Petra Johana Poncarová is a Marie Curie Fellow at the University of Glasgow, working on a research project that explores twentieth-century Gaelic magazines. She serves as secretary of the International Association for the Study of Scottish Literatures and as one of the co-directors of Ionad Eòghainn MhicLachlainn | National Centre for Gaelic Translation. She was the manager of the 3rd World Congress of Scottish Literatures (Prague, 2022). Her monograph Derick Thomson and the Gaelic Revival was published in 2024 (Edinburgh University Press), and her edition of Derick Thomson’s Gaelic prose came out in 2025 (Acair). She has an interest in the connections and interactions between Gaelic and Scots.

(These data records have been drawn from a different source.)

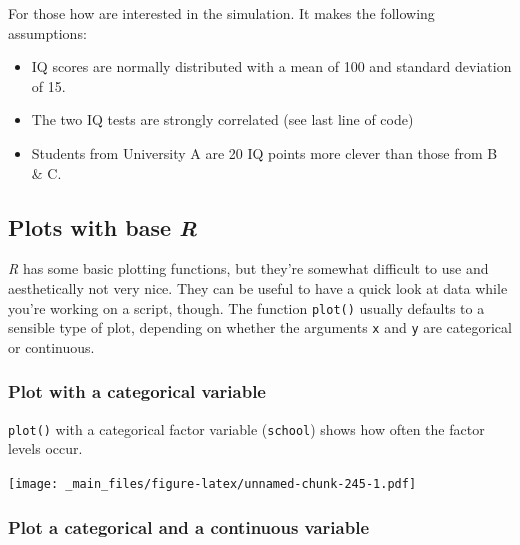 \documentclass[
]{scrartcl}
\makeatletter
\newenvironment{Shaded}{\begin{snugshade}}{\end{snugshade}}
\newcommand{\AttributeTok}[1]{\textcolor[rgb]{0.13,0.29,0.53}{#1}}
\newcommand{\FunctionTok}[1]{\textcolor[rgb]{0.13,0.29,0.53}{\textbf{#1}}}
\newcommand{\NormalTok}[1]{#1}
\newcommand{\SpecialCharTok}[1]{\textcolor[rgb]{0.81,0.36,0.00}{\textbf{#1}}}
\providecommand{\tightlist}{%
  \setlength{\itemsep}{0pt}\setlength{\parskip}{0pt}}
\newenvironment{kframe}{%
\medskip{}
\setlength{\fboxsep}{.8em}
 \def\at@end@of@kframe{}%
 \ifinner\ifhmode%
  \def\at@end@of@kframe{\end{minipage}}%
  \begin{minipage}{\columnwidth}%
 \fi\fi%
 \def\FrameCommand##1{\hskip\@totalleftmargin \hskip-\fboxsep
 \colorbox{shadecolor}{##1}\hskip-\fboxsep
     \hskip-\linewidth \hskip-\@totalleftmargin \hskip\columnwidth}%
 \MakeFramed {\advance\hsize-\width
   \@totalleftmargin\z@ \linewidth\hsize
   \@setminipage}}%
 {\par\unskip\endMakeFramed%
 \at@end@of@kframe}
\newenvironment{rmdblock}[1]
  {
  \begin{itemize}
  \renewcommand{\labelitemi}{
    \raisebox{-.7\height}[0pt][0pt]{
      {\setkeys{Gin}{width=3em,keepaspectratio}\texttt{[image: images/\#1]}}
    }
  }
  \setlength{\fboxsep}{1em}
  \begin{kframe}
  \item
  }
  {
  \end{kframe}
  \end{itemize}
  }
\newenvironment{geek}
    {\begin{rmdblock}{geek}}
    {\end{rmdblock}}
\makeatother
\begin{document}
\begin{geek}
For those how are interested in the simulation. It makes the following
assumptions:

\begin{itemize}
\tightlist
\item
  IQ scores are normally distributed with a mean of 100 and standard
  deviation of 15.
\item
  The two IQ tests are strongly correlated (see last line of code)
\item
  Students from University A are 20 IQ points more clever than those
  from B \& C.
\end{itemize}
\end{geek}

\hypertarget{plots-with-base-r}{%
\subsection{\texorpdfstring{Plots with base \emph{R}}{Plots with base R}}\label{plots-with-base-r}}

\emph{R} has some basic plotting functions, but they're somewhat difficult to use and aesthetically not very nice. They can be useful to have a quick look at data while you're working on a script, though. The function \texttt{plot()} usually defaults to a sensible type of plot, depending on whether the arguments \texttt{x} and \texttt{y} are categorical or continuous.

\hypertarget{plot-with-a-categorical-variable}{%
\subsubsection{Plot with a categorical variable}\label{plot-with-a-categorical-variable}}

\texttt{plot()} with a categorical factor variable (\texttt{school}) shows how often the factor levels occur.

\begin{Shaded}
\end{Shaded}

\texttt{[image: \_main\_files/figure-latex/unnamed-chunk-245-1.pdf]}

\hypertarget{plot-a-categorical-and-a-continuous-variable}{%
\subsubsection{Plot a categorical and a continuous variable}\label{plot-a-categorical-and-a-continuous-variable}}
\end{document}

Frank Ferguson is is the Director of the Centre for Irish and Scottish Studies at Ulster University. As part of his directorship, he leads a number of ongoing academic and community projects, such as the Ulster-Scots Education Project and the Ulster Poetry Project. His research interests include: Ulster and Scottish writing, literary diaspora studies, Scotch-Irish literature and culture, Irish and British book history and the study of the Romantic period ballad in Britain and Ireland. He has written and edited a number of significant texts on Ulster-Scottish literature. Awarded a Distinguished Research Fellowship in 2014, his work on Ulster-Scots writing and book history has been recognised as internationally excellent.